Quelle que soit l’opinion qu’on puisse avoir de l’avenir d’un tel art au point de vue dramatique, on ne saurait nier l’impression très vive, toute nerveuse peut-être, que l’œuvre produit par sa vie débordante, son étonnante coloration, son indiscutable puissance. En son expression si diverse, à la fois surchargée et claire, où la fantaisie, le charme et le pathétique s’unissent dans un ensemble architectural bâti merveilleusement, elle éblouit et subjugue, secoue et meurtrit. C’est l’œuvre d’un grand peintre, doué d’une volonté superbe et d’une vaste imagination. Je n’oserais dire que c’est aussi l’œuvre d’un poète très pénétrant et très ému. Il lui manque un peu de cette sensibilité, de cette douceur profonde, de cette flamme intérieure, qui font les œuvres éternellement belles.

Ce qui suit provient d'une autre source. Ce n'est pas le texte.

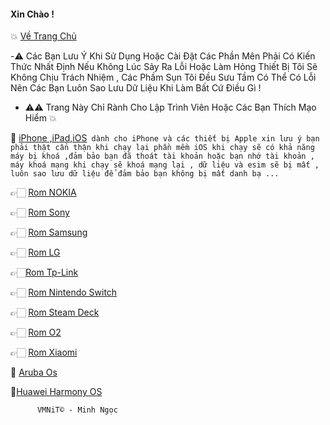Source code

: #### Xin Chào !
💥 [Về Trang Chủ](https://github.com/vuminhngocpt/vuminhngocpt-gmail.com)

  -⚠️ Các Bạn Lưu Ý Khi Sử Dụng Hoặc Cài Đặt Các Phần Mên Phải Có Kiến Thức Nhất Định Nếu Không Lúc Sảy Ra Lỗi Hoặc Làm Hỏng Thiết Bị Tôi Sẽ Không Chịu Trách Nhiệm , Các Phầm Sụn Tôi Đều Sưu Tầm Có Thể Có Lỗi Nên Các Bạn Luôn Sao Lưu Dữ Liệu Khi Làm Bất Cứ Điều Gì !
 - ⚠️⚠ Trang Này Chỉ Rành Cho Lập Trình Viên Hoặc Các Bạn Thích Mạo Hiểm 💥

📲 [iPhone ,iPad,iOS](https://github.com/vuminhngocpt/iPhoneios)` dành cho iPhone và các thiết bị Apple xin lưu ý bạn phải thật cẩn thận khi chạy lại phần mềm iOS khi chạy sẽ có khả năng máy bị khoá ,đảm bảo bạn đã thoát tài khoản hoặc bạn nhớ tài khoản , máy khoá mạng khi chạy sẽ khoá mạng lại , dữ liệu và esim sẽ bị mất , luôn sao lưu dữ liệu để đảm bảo bạn không bị mất danh bạ ...`

👉🏻 [Rom NOKIA](https://github.com/vuminhngocpt/Rom-Nokia/blob/main/README.md)

👉🏻 [Rom Sony](https://github.com/vuminhngocpt/Sony/blob/main/README.md)

👉🏻 [Rom Samsung](https://github.com/vuminhngocpt/romsamsung)

👉🏻 [Rom LG](https://github.com/vuminhngocpt/RomLGn)


👉🏻[Rom Tp-Link ](test)

👉🏻 [ Rom Nintendo Switch](https://github.com/vuminhngocpt/Rom-Nintendo-Switch) 
 
 👉🏻 [Rom Steam Deck ](https://github.com/vuminhngocpt/Ho-tro-cho-stremdeck)

👉🏻 [Rom O2](https://github.com/vuminhngocpt/O2)

👉🏻 [Rom Xiaomi](https://github.com/vuminhngocpt/romxiaomi)

🛜 [ Aruba Os](https://github.com/vuminhngocpt/arubaos)

🫥[Huawei Harmony OS](https://github.com/vuminhngocpt/Huawei-Harmony-OS)


          VMNiT© - Minh Ngọc
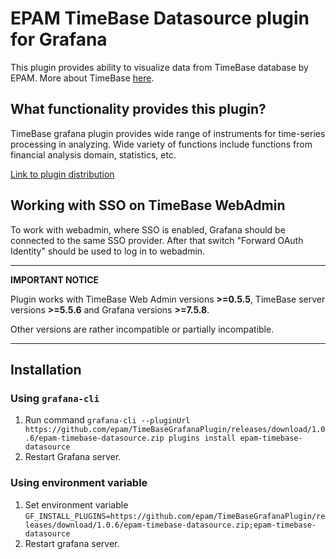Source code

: # EPAM TimeBase Datasource plugin for Grafana

This plugin provides ability to visualize data from TimeBase database by EPAM. More about TimeBase [here](https://kb.timebase.info/).

## What functionality provides this plugin?
TimeBase grafana plugin provides wide range of instruments for time-series processing in analyzing. Wide variety of functions
include functions from financial analysis domain, statistics, etc.

[Link to plugin distribution](https://github.com/epam/TimeBaseGrafanaPlugin/releases/download/1.0.6/epam-timebase-datasource.zip)

## Working with SSO on TimeBase WebAdmin

To work with webadmin, where SSO is enabled, Grafana should be connected to the same SSO
provider. After that switch "Forward OAuth Identity" should be used to log in to webadmin.

---
**IMPORTANT NOTICE**

Plugin works with TimeBase Web Admin versions __>=0.5.5__, TimeBase server versions __>=5.5.6__ and Grafana versions __>=7.5.8__.

Other versions are rather incompatible or partially incompatible.

---

## Installation

### Using `grafana-cli`

1. Run command `grafana-cli --pluginUrl https://github.com/epam/TimeBaseGrafanaPlugin/releases/download/1.0.6/epam-timebase-datasource.zip plugins install epam-timebase-datasource`
1. Restart Grafana server.

### Using environment variable

1. Set environment variable `GF_INSTALL_PLUGINS=https://github.com/epam/TimeBaseGrafanaPlugin/releases/download/1.0.6/epam-timebase-datasource.zip;epam-timebase-datasource`
2. Restart grafana server.
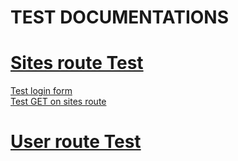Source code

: # TEST DOCUMENTATIONS

# **[Sites route Test](./SitesTest/SitesTest.md)**
[Test login form](./SitesTest/SitesTest.md#test-login-form-code-1)<br>
[Test GET on sites route](./SitesTest/SitesTest.md#test-get-on-sites-controller-code-2)

# **[User route Test](./UserTest/UserTest.md)**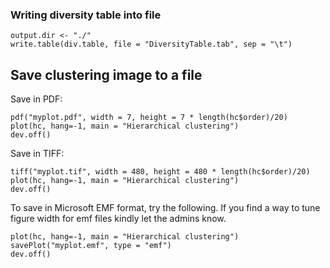 <!--
  %\VignetteEngine{knitr::rmarkdown}
  %\VignetteIndexEntry{microbiome tutorial - output}
  %\usepackage[utf8]{inputenc}
  %\VignetteEncoding{UTF-8}  
-->
### Writing diversity table into file

    output.dir <- "./"
    write.table(div.table, file = "DiversityTable.tab", sep = "\t")

Save clustering image to a file
-------------------------------

Save in PDF:

    pdf("myplot.pdf", width = 7, height = 7 * length(hc$order)/20)
    plot(hc, hang=-1, main = "Hierarchical clustering")
    dev.off()

Save in TIFF:

    tiff("myplot.tif", width = 480, height = 480 * length(hc$order)/20)
    plot(hc, hang=-1, main = "Hierarchical clustering")
    dev.off()

To save in Microsoft EMF format, try the following. If you find a way to
tune figure width for emf files kindly let the admins know.

    plot(hc, hang=-1, main = "Hierarchical clustering")
    savePlot("myplot.emf", type = "emf")
    dev.off()
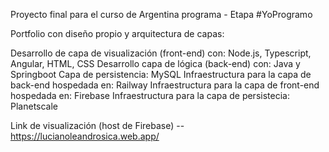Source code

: Proyecto final para el curso de Argentina programa - Etapa #YoProgramo

Portfolio con diseño propio y arquitectura de capas:

Desarrollo de capa de visualización (front-end) con: Node.js, Typescript, Angular, HTML, CSS
Desarrollo capa de lógica (back-end) con: Java y Springboot
Capa de persistencia: MySQL
Infraestructura para la capa de back-end hospedada en: Railway
Infraestructura para la capa de front-end hospedada en: Firebase
Infraestructura para la capa de persistecia: Planetscale

Link de visualización (host de Firebase) -- https://lucianoleandrosica.web.app/
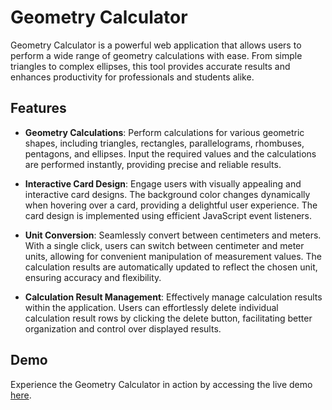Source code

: # Geometry Calculator


Geometry Calculator is a powerful web application that allows users to perform a wide range of geometry calculations with ease. From simple triangles to complex ellipses, this tool provides accurate results and enhances productivity for professionals and students alike.

## Features

- **Geometry Calculations**: Perform calculations for various geometric shapes, including triangles, rectangles, parallelograms, rhombuses, pentagons, and ellipses. Input the required values and the calculations are performed instantly, providing precise and reliable results.

- **Interactive Card Design**: Engage users with visually appealing and interactive card designs. The background color changes dynamically when hovering over a card, providing a delightful user experience. The card design is implemented using efficient JavaScript event listeners.

- **Unit Conversion**: Seamlessly convert between centimeters and meters. With a single click, users can switch between centimeter and meter units, allowing for convenient manipulation of measurement values. The calculation results are automatically updated to reflect the chosen unit, ensuring accuracy and flexibility.

- **Calculation Result Management**: Effectively manage calculation results within the application. Users can effortlessly delete individual calculation result rows by clicking the delete button, facilitating better organization and control over displayed results.

## Demo

Experience the Geometry Calculator in action by accessing the live demo [here](https://prodipdev.github.io/geometry-calculator/).

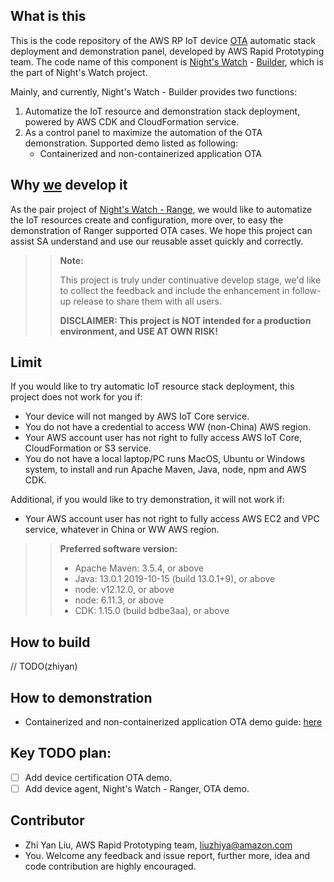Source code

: ## What is this

This is the code repository of the AWS RP IoT device [OTA](https://en.wikipedia.org/wiki/Over-the-air_programming) automatic stack deployment and demonstration panel, developed by AWS Rapid Prototyping team. The code name of this component is [Night's Watch](https://gameofthrones.fandom.com/wiki/Night%27s_Watch) - [Builder](https://gameofthrones.fandom.com/wiki/Builder), which is the part of Night's Watch project. 

Mainly, and currently, Night's Watch - Builder provides two functions:

1. Automatize the IoT resource and demonstration stack deployment, powered by AWS CDK and CloudFormation service.
2. As a control panel to maximize the automation of the OTA demonstration. Supported demo listed as following:
    - Containerized and non-containerized application OTA

## Why [we](mailto:awscn-sa-prototyping@amazon.com) develop it

As the pair project of [Night's Watch - Range](http://git.awsrun.com/rp/nightswatch-ranger), we would like to automatize the IoT resources create and configuration, more over, to easy the demonstration of Ranger supported OTA cases. We hope this project can assist SA understand and use our reusable asset quickly and correctly.

>> **Note:**
>>
>> This project is truly under continuative develop stage, we'd like to collect the feedback and include the enhancement in follow-up release to share them with all users. 
>>
>> **DISCLAIMER: This project is NOT intended for a production environment, and USE AT OWN RISK!**  

## Limit

If you would like to try automatic IoT resource stack deployment, this project does not work for you if:

* Your device will not manged by AWS IoT Core service.
* You do not have a credential to access WW (non-China) AWS region.
* Your AWS account user has not right to fully access AWS IoT Core, CloudFormation or S3 service.
* You do not have a local laptop/PC runs MacOS, Ubuntu or Windows system, to install and run Apache Maven, Java, node, npm and AWS CDK.

Additional, if you would like to try demonstration, it will not work if:

* Your AWS account user has not right to fully access AWS EC2 and VPC service, whatever in China or WW AWS region.

>>**Preferred software version:**
>>
>> - Apache Maven: 3.5.4, or above
>> - Java: 13.0.1 2019-10-15 (build 13.0.1+9), or above
>> - node: v12.12.0, or above
>> - node: 6.11.3, or above
>> - CDK: 1.15.0 (build bdbe3aa), or above

## How to build

// TODO(zhiyan)

## How to demonstration

- Containerized and non-containerized application OTA demo guide: [here](http://git.awsrun.com/rp/nightswatch-builder/blob/master/demo/app-ota.md)

## Key TODO plan:

- [ ] Add device certification OTA demo.
- [ ] Add device agent, Night's Watch - Ranger, OTA demo.

## Contributor

* Zhi Yan Liu, AWS Rapid Prototyping team,  [liuzhiya@amazon.com](mailto:liuzhiya@amazon.com)
* You. Welcome any feedback and issue report, further more, idea and code contribution are highly encouraged.
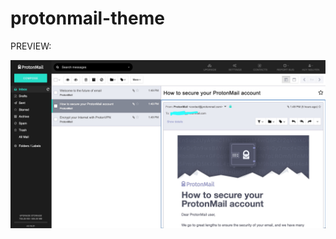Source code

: # protonmail-theme

PREVIEW:

![Image of Yaktocat](https://github.com/mr-vietnamese/protonmail-theme/blob/master/screenshot.jpg)
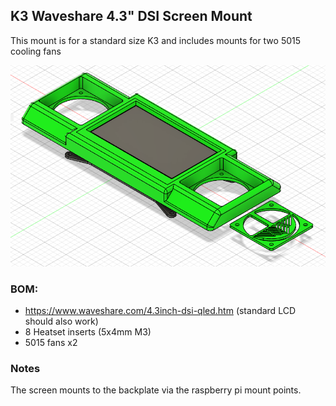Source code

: K3 Waveshare 4.3" DSI Screen Mount
----------------------------------
This mount is for a standard size K3 and includes mounts for two 5015 cooling fans

![](./Images/Waveshare43_DSI_Mount.png)

### BOM:
- https://www.waveshare.com/4.3inch-dsi-qled.htm (standard LCD should also work)
- 8 Heatset inserts (5x4mm M3)
- 5015 fans x2

### Notes
The screen mounts to the backplate via the raspberry pi mount points.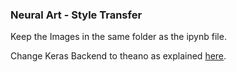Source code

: <h3>Neural Art - Style Transfer</h3>

Keep the Images in the same folder as the ipynb file.

Change Keras Backend to theano as explained <a href = "https://keras.io/backend/">here</a>.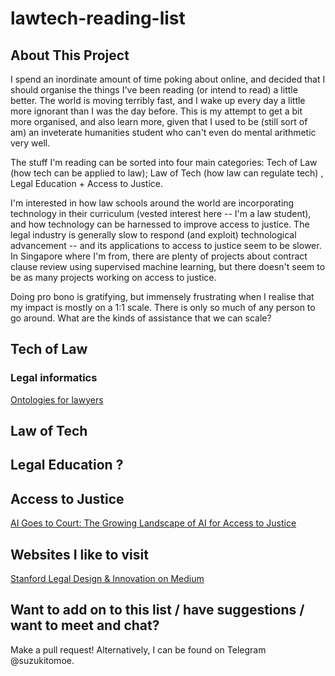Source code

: # lawtech-reading-list


## About This Project
I spend an inordinate amount of time poking about online, and decided that I should organise the things I've been reading (or intend to read) a little better. The world is moving terribly fast, and I wake up every day a little more ignorant than I was the day before. This is my attempt to get a bit more organised, and also learn more, given that I used to be (still sort of am) an inveterate humanities student who can't even do mental arithmetic very well. 

The stuff I'm reading can be sorted into four main categories: Tech of Law (how tech can be applied to law); Law of Tech (how law can regulate tech) , Legal Education + Access to Justice. 

I'm interested in how law schools around the world are incorporating technology in their curriculum (vested interest here -- I'm a law student), and how technology can be harnessed to improve access to justice. The legal industry is generally slow to respond (and exploit) technological advancement -- and its applications to access to justice seem to be slower. In Singapore where I'm from, there are plenty of projects about contract clause review using supervised machine learning, but there doesn't seem to be as many projects working on access to justice. 

Doing pro bono is gratifying, but immensely frustrating when I realise that my impact is mostly on a 1:1 scale. There is only so much of any person to go around. What are the kinds of assistance that we can scale? 

## Tech of Law
### Legal informatics 
[Ontologies for lawyers ](https://medium.com/legal-design-and-innovation/ontologies-for-lawyers-5c3b9fb23439)

## Law of Tech 

## Legal Education ? 

## Access to Justice
[AI Goes to Court: The Growing Landscape of AI for Access to Justice](https://medium.com/legal-design-and-innovation/ai-goes-to-court-the-growing-landscape-of-ai-for-access-to-justice-3f58aca4306f)

## Websites I like to visit 
[Stanford Legal Design & Innovation on Medium](https://medium.com/legal-design-and-innovation) 

## Want to add on to this list / have suggestions / want to meet and chat? 
Make a pull request! Alternatively, I can be found on Telegram @suzukitomoe.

Comme réalisation matérielle, Salomé est d’une difficulté considérable. La direction de la Monnaie en est venue à bout cependant avec un rare bonheur. L’orchestre de M. Dupuis, qui assumait la tâche la plus difficile, a dépassé toutes les espérances ; il a eu l’élan, la chaleur, la fluidité ; Mme Mazarin soutient avec une vaillance surprenante le poids d’un rôle écrasant, que certes bien peu de cantatrices seraient capables de mener jusqu’au bout ; M. [Swolfs] a dessiné la silhouette grotesque d’Hérode d’une façon très pittoresque ; et M. Petit, bien qu’il n’ait pas toute la vigueur vocale que demande le rôle de Iokanaan, y apporte toute son intelligence et lui donne de la noblesse et de l’ampleur. Il y a beaucoup de petits rôles ; chacun d’eux a son importance dans les ensembles terriblement compliqués, à rythmes et à mesures multiples ; tout a été mis au point, et tout a marché sans accroc, comme s’il se fût agi de la partition la plus simple du vieux répertoire. Et quant à Mlle Boni, elle a dansé le fameux « pas des sept voiles » délicieusement.
La soirée de « première », très brillante et très animée, s’est terminée par des acclamations triomphales. Le spectacle dure, juste, une heure et trois quarts.